Schlecht verlief der Start in das Mitteldrittel. Nach nur 23 Sekunden ließ man sich zum 2:0 auskontern. Danach kam man nach einer Strafe wieder unter Druck, in der Folge war es aber Füssen mit der größeren Anzahl an Torchancen. Völlig verdient kam nach einem schönen Spielzug zur Hälfte der Partie der Anschlusstreffer durch Marek Slavik. Das Spiel war nun völlig offen, Selb verpasste nach einem Konter ganz knapp einen dritten Treffer. Auf der anderen Seite traf Boyko nach einem Abwehrfehler nur das Außennetz, Straub vergab einen vielversprechenden Konter und bei einer 3 gegen 1 Situation scheiterte Neudecker denkbar knapp. Im direkten Gegenzug an diese Szene staubte dafür Selb zum 3:1 ab. Nach einer Auseinandersetzung musste man schwer verständlich wieder einmal in Unterzahl ran. Hier kamen die Wölfe zum 4:1, als ein verdeckter Schuss den Weg ins Netz fand. In diesem Abschnitt hatten die Schwarz-Gelben einfach kein Glück.
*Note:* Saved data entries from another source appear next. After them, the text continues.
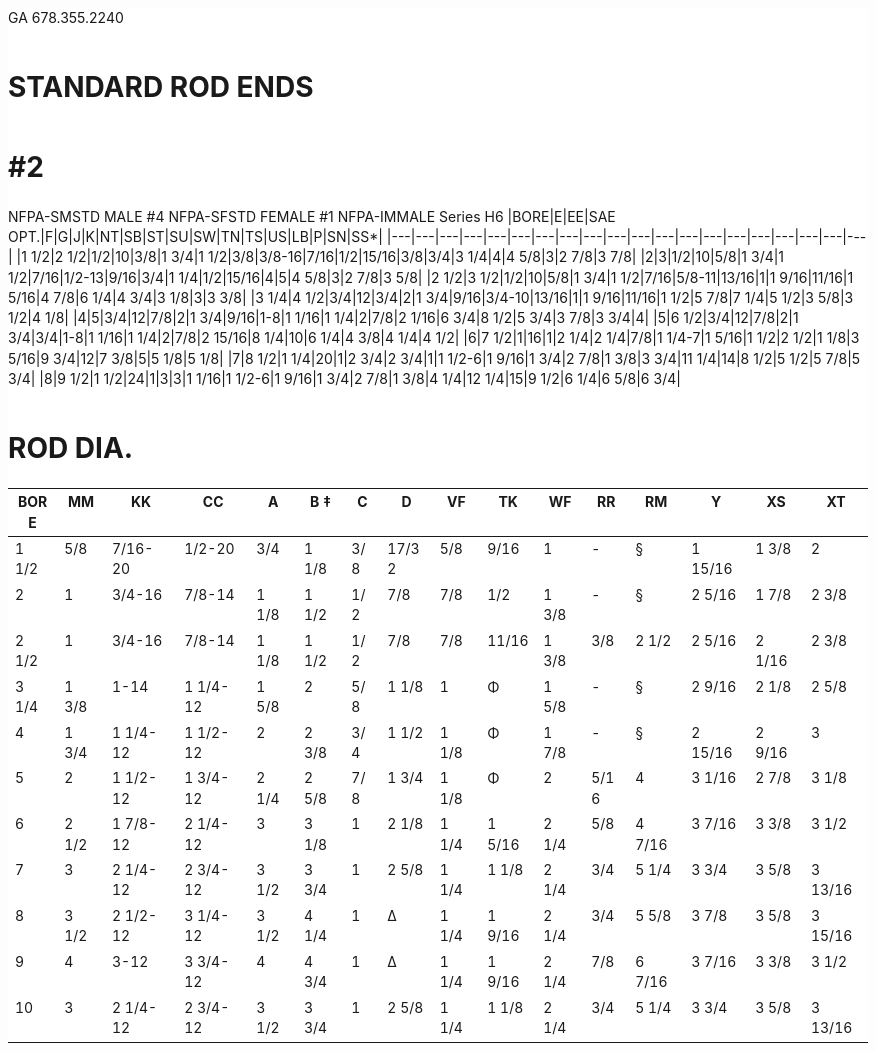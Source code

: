GA 678.355.2240
# STANDARD ROD ENDS

# #2

NFPA-SMSTD MALE
#4
NFPA-SFSTD FEMALE
#1
NFPA-IMMALE
Series H6
|BORE|E|EE|SAE OPT.|F|G|J|K|NT|SB|ST|SU|SW|TN|TS|US|LB|P|SN|SS*|
|---|---|---|---|---|---|---|---|---|---|---|---|---|---|---|---|---|---|---|---|
|1 1/2|2 1/2|1/2|10|3/8|1 3/4|1 1/2|3/8|3/8-16|7/16|1/2|15/16|3/8|3/4|3 1/4|4|4 5/8|3|2 7/8|3 7/8|
|2|3|1/2|10|5/8|1 3/4|1 1/2|7/16|1/2-13|9/16|3/4|1 1/4|1/2|15/16|4|5|4 5/8|3|2 7/8|3 5/8|
|2 1/2|3 1/2|1/2|10|5/8|1 3/4|1 1/2|7/16|5/8-11|13/16|1|1 9/16|11/16|1 5/16|4 7/8|6 1/4|4 3/4|3 1/8|3|3 3/8|
|3 1/4|4 1/2|3/4|12|3/4|2|1 3/4|9/16|3/4-10|13/16|1|1 9/16|11/16|1 1/2|5 7/8|7 1/4|5 1/2|3 5/8|3 1/2|4 1/8|
|4|5|3/4|12|7/8|2|1 3/4|9/16|1-8|1 1/16|1 1/4|2|7/8|2 1/16|6 3/4|8 1/2|5 3/4|3 7/8|3 3/4|4|
|5|6 1/2|3/4|12|7/8|2|1 3/4|3/4|1-8|1 1/16|1 1/4|2|7/8|2 15/16|8 1/4|10|6 1/4|4 3/8|4 1/4|4 1/2|
|6|7 1/2|1|16|1|2 1/4|2 1/4|7/8|1 1/4-7|1 5/16|1 1/2|2 1/2|1 1/8|3 5/16|9 3/4|12|7 3/8|5|5 1/8|5 1/8|
|7|8 1/2|1 1/4|20|1|2 3/4|2 3/4|1|1 1/2-6|1 9/16|1 3/4|2 7/8|1 3/8|3 3/4|11 1/4|14|8 1/2|5 1/2|5 7/8|5 3/4|
|8|9 1/2|1 1/2|24|1|3|3|1 1/16|1 1/2-6|1 9/16|1 3/4|2 7/8|1 3/8|4 1/4|12 1/4|15|9 1/2|6 1/4|6 5/8|6 3/4|

# ROD DIA.

|BORE|MM|KK|CC|A|B ‡|C|D|VF|TK|WF|RR|RM|Y|XS|XT|
|---|---|---|---|---|---|---|---|---|---|---|---|---|---|---|---|
|1 1/2|5/8|7/16-20|1/2-20|3/4|1 1/8|3/8|17/32|5/8|9/16|1|-|§|1 15/16|1 3/8|2|
|2|1|3/4-16|7/8-14|1 1/8|1 1/2|1/2|7/8|7/8|1/2|1 3/8|-|§|2 5/16|1 7/8|2 3/8|
|2 1/2|1|3/4-16|7/8-14|1 1/8|1 1/2|1/2|7/8|7/8|11/16|1 3/8|3/8|2 1/2|2 5/16|2 1/16|2 3/8|
|3 1/4|1 3/8|1-14|1 1/4-12|1 5/8|2|5/8|1 1/8|1|Φ|1 5/8|-|§|2 9/16|2 1/8|2 5/8|
|4|1 3/4|1 1/4-12|1 1/2-12|2|2 3/8|3/4|1 1/2|1 1/8|Φ|1 7/8|-|§|2 15/16|2 9/16|3|
|5|2|1 1/2-12|1 3/4-12|2 1/4|2 5/8|7/8|1 3/4|1 1/8|Φ|2|5/16|4|3 1/16|2 7/8|3 1/8|
|6|2 1/2|1 7/8-12|2 1/4-12|3|3 1/8|1|2 1/8|1 1/4|1 5/16|2 1/4|5/8|4 7/16|3 7/16|3 3/8|3 1/2|
|7|3|2 1/4-12|2 3/4-12|3 1/2|3 3/4|1|2 5/8|1 1/4|1 1/8|2 1/4|3/4|5 1/4|3 3/4|3 5/8|3 13/16|
|8|3 1/2|2 1/2-12|3 1/4-12|3 1/2|4 1/4|1|∆|1 1/4|1 9/16|2 1/4|3/4|5 5/8|3 7/8|3 5/8|3 15/16|
|9|4|3-12|3 3/4-12|4|4 3/4|1|∆|1 1/4|1 9/16|2 1/4|7/8|6 7/16|3 7/16|3 3/8|3 1/2|
|10|3|2 1/4-12|2 3/4-12|3 1/2|3 3/4|1|2 5/8|1 1/4|1 1/8|2 1/4|3/4|5 1/4|3 3/4|3 5/8|3 13/16|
Der Eissportverein gab sich beim Favoriten aber nicht auf, gleich zu Beginn der letzten zwanzig Minuten scheiterte Linden an der Latte. Auch Zelenka vergab knapp, als es erneut einen Pfiff gegen den EVF gab. Wieder komplett übernahm man das Kommando und hatte durch Boyko, Neudecker und Straub gute Möglichkeiten, ehe Matyas Stransky einen Schuss zum 4:2 ins Netz fälschte. Auch danach gab es weitere gute Chancen zu Treffern. In der Schlussphase zielte Mayr ganz knapp vorbei, ehe die Schiedsrichter wieder eine Strafe gegen Füssen sahen. Auch da wehrte man sich erfolgreich, ehe man es mit einem sechsten Feldspieler versuchte. Hier traf Boyko nur den Pfosten. Mit einem Empty Net Goal 54 Sekunden vor Ende machten die Wölfe dann aber das 5:2 und damit alles klar.
Tore: 1:0 (7.) Gauch (Kuqi, Rubin/5-4), 2:0 (21.) Tabert (Tramm, Kuqi), 2:1 (31.) Slavik (Mayr, Neudecker), 3:1 (38.) Gelke (Lahtinen, Kassay-Kezi), 4:1 (39.) Gauch (Pauker/5-4), 4:2 (48.) Stransky (Linden, Straub), 5:2 (60.) Kuqi (Tramm/ENG). Strafminuten Selb 4 plus 5 für Gelke, Füssen 16 plus 5 für Flammann. Zuschauer 1316.